[Data excerpts]:
----

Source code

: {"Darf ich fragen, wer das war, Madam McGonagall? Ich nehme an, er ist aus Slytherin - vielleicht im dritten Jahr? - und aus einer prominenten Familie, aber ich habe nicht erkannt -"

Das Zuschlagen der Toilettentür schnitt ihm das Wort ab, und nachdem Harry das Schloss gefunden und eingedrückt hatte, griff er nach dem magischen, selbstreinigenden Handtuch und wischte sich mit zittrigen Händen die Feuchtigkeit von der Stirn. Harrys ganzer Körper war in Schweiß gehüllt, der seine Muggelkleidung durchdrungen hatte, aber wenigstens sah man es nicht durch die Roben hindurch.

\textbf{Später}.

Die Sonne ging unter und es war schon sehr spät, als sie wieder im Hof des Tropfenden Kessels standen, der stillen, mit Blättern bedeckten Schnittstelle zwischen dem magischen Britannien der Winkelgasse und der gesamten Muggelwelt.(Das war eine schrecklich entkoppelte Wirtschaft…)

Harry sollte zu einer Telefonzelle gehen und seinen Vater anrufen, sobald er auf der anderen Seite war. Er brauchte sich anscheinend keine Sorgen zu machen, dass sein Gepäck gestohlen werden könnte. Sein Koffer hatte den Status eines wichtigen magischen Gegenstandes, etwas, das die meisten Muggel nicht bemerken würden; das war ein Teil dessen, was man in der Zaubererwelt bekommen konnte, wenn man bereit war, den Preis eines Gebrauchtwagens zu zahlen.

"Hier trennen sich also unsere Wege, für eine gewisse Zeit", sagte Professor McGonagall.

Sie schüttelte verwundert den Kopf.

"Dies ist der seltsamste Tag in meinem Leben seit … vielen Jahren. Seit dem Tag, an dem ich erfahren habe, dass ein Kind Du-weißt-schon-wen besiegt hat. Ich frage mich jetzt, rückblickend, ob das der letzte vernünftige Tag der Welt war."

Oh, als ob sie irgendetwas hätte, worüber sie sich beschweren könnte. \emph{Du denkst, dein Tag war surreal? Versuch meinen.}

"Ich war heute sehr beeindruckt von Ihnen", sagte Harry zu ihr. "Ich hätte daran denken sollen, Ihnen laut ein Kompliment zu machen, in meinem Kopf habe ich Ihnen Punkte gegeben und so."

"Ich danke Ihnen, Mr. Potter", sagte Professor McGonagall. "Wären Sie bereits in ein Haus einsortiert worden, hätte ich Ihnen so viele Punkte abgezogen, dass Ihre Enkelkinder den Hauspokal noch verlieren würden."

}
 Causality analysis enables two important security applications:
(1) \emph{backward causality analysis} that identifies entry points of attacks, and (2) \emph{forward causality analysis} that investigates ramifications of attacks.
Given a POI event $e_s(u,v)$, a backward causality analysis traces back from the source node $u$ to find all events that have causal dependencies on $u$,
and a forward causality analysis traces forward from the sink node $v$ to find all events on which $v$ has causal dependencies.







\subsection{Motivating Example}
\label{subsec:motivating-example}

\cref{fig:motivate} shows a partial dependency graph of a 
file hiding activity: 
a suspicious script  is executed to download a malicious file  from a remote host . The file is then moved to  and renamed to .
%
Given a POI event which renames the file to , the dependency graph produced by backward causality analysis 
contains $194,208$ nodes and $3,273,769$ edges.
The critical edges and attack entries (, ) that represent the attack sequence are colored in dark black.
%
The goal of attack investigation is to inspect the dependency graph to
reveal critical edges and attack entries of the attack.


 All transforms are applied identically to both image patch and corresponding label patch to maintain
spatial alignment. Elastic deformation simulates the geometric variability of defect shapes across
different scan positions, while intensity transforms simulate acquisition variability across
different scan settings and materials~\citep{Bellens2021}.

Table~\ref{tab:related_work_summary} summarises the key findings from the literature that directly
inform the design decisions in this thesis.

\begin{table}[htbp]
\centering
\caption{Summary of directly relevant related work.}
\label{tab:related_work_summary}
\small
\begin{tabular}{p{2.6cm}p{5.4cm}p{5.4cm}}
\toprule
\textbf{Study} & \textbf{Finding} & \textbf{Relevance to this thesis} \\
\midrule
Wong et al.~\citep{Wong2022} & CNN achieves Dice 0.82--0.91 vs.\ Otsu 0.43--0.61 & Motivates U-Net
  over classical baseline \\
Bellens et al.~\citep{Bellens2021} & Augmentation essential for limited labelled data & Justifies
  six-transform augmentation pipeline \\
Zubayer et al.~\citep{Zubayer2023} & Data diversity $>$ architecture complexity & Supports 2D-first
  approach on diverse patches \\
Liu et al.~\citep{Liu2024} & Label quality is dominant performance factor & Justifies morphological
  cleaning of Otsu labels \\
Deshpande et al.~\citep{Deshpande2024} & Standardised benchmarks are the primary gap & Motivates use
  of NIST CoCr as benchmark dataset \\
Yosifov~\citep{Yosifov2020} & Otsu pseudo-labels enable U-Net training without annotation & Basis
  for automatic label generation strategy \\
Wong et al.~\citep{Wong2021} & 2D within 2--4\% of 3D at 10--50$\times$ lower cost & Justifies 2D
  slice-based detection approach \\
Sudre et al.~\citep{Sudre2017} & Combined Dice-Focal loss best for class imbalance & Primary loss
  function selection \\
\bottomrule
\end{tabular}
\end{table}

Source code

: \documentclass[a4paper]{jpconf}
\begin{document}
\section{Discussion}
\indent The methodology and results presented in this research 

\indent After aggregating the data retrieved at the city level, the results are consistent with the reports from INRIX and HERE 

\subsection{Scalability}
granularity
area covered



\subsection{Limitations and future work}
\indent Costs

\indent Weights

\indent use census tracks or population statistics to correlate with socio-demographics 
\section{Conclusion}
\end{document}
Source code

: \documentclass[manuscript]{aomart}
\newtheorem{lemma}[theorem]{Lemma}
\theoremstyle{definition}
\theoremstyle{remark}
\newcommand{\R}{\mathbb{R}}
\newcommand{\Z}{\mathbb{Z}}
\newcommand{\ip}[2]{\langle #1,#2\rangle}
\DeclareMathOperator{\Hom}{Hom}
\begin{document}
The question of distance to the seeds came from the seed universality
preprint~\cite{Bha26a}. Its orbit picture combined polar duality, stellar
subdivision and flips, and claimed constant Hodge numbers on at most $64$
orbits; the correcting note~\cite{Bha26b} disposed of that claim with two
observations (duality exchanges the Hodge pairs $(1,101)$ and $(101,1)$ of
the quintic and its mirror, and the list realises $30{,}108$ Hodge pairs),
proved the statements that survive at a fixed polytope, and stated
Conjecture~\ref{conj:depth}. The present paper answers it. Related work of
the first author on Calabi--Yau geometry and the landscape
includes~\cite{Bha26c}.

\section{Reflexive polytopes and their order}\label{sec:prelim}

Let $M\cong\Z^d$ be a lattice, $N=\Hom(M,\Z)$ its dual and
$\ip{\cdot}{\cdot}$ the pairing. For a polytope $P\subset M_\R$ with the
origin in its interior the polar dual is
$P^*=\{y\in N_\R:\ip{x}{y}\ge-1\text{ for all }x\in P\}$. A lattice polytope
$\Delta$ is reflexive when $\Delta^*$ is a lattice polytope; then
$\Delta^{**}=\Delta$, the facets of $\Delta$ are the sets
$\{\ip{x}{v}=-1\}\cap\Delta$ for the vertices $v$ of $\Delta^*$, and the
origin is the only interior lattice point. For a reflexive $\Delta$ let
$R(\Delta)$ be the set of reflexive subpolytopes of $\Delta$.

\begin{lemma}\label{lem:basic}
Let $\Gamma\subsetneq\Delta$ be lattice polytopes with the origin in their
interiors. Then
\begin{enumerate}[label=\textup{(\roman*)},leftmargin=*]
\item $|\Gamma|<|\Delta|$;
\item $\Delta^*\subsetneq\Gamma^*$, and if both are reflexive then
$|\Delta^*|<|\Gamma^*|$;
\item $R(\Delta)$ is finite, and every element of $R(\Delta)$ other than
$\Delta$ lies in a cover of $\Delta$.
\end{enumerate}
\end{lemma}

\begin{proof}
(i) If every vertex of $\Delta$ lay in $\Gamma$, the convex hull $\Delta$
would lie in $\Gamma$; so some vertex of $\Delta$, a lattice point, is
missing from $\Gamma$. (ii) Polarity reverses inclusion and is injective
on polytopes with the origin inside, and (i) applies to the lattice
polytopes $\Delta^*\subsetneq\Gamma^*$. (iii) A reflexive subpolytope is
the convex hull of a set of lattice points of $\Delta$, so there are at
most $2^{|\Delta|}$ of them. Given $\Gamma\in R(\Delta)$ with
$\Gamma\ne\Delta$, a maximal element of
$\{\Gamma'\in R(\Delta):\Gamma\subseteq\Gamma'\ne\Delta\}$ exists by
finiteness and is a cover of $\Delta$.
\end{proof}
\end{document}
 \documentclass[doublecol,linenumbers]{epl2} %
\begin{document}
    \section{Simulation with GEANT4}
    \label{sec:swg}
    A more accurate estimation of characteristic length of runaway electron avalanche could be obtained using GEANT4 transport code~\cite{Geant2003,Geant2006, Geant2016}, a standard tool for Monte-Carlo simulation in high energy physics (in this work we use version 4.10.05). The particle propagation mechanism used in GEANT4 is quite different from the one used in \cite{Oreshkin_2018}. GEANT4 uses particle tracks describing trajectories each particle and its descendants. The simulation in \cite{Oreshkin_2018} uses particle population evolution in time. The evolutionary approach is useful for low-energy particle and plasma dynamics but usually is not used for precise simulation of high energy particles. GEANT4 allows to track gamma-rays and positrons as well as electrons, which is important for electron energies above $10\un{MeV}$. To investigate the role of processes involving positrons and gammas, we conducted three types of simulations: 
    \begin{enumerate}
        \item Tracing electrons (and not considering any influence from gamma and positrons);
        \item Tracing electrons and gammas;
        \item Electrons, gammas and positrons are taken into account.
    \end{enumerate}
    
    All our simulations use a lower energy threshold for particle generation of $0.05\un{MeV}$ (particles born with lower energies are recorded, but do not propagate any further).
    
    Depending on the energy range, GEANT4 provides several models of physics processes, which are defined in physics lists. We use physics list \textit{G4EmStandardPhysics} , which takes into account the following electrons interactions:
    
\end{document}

----

[Exercise details]: If a line of the data holds the string "Given", list it.

[Task response]:
Given a POI event $e_s(u,v)$, a backward causality analysis traces back from the source node $u$ to find all events that have causal dependencies on $u$,
Given a POI event which renames the file to , the dependency graph produced by backward causality analysis 
most $2^{|\Delta|}$ of them. Given $\Gamma\in R(\Delta)$ with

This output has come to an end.